■ Aim of the task:
Pick each line containing the word "lambda" out of the data below.

Source texts of formatted documents
╭──
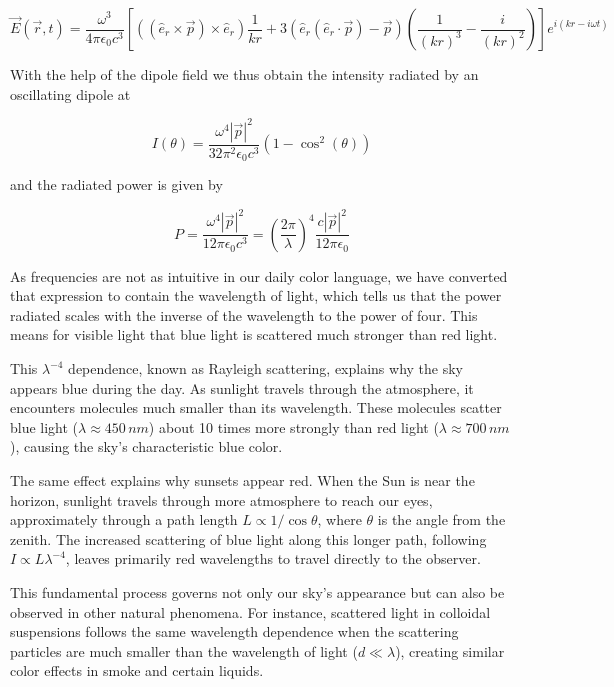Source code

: \documentclass[
  a4paper,
]{book}
\begin{document}
\[
\vec{E}(\vec{r},t)=\frac{\omega^3}{4\pi \epsilon_0 c^3} \left [ ((\hat{e}_r\times \vec{p})\times \hat{e}_r)\frac{1}{k r}+3(\hat{e}_r(\hat{e}_r\cdot \vec{p})-\vec{p})\left(\frac{1}{(k r)^3}-\frac{i}{(kr)^2} \right)\right] e^{i(kr -i \omega t)}
\]

With the help of the dipole field we thus obtain the intensity radiated
by an oscillating dipole at

\[
I(\theta)=\frac{\omega^4|\vec{p}|^2}{32\pi^2 \epsilon_0 c^3}(1-\cos^2(\theta))
\]

and the radiated power is given by

\[
P=\frac{\omega^4 |\vec{p}|^2}{12\pi \epsilon_0 c^3}=\left (\frac{2\pi}{\lambda}\right )^4\frac{c|\vec{p}|^2}{12\pi \epsilon_0}
\tag{radiated power of an oscillating dipole}
\]

As frequencies are not as intuitive in our daily color language, we have
converted that expression to contain the wavelength of light, which
tells us that the power radiated scales with the inverse of the
wavelength to the power of four. This means for visible light that blue
light is scattered much stronger than red light.

This \(\lambda^{-4}\) dependence, known as Rayleigh scattering, explains
why the sky appears blue during the day. As sunlight travels through the
atmosphere, it encounters molecules much smaller than its wavelength.
These molecules scatter blue light (\(\lambda \approx 450\, nm\)) about
10 times more strongly than red light (\(\lambda \approx 700\, nm\)),
causing the sky's characteristic blue color.

The same effect explains why sunsets appear red. When the Sun is near
the horizon, sunlight travels through more atmosphere to reach our eyes,
approximately through a path length \(L \propto 1/\cos{\theta}\), where
\(\theta\) is the angle from the zenith. The increased scattering of
blue light along this longer path, following
\(I \propto L\lambda^{-4}\), leaves primarily red wavelengths to travel
directly to the observer.

This fundamental process governs not only our sky's appearance but can
also be observed in other natural phenomena. For instance, scattered
light in colloidal suspensions follows the same wavelength dependence
when the scattering particles are much smaller than the wavelength of
light (\(d \ll \lambda\)), creating similar color effects in smoke and
certain liquids.
\end{document}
╰──
■ Answer space:
P=\frac{\omega^4 |\vec{p}|^2}{12\pi \epsilon_0 c^3}=\left (\frac{2\pi}{\lambda}\right )^4\frac{c|\vec{p}|^2}{12\pi \epsilon_0}
This \(\lambda^{-4}\) dependence, known as Rayleigh scattering, explains
These molecules scatter blue light (\(\lambda \approx 450\, nm\)) about
10 times more strongly than red light (\(\lambda \approx 700\, nm\)),
\(I \propto L\lambda^{-4}\), leaves primarily red wavelengths to travel
light (\(d \ll \lambda\)), creating similar color effects in smoke and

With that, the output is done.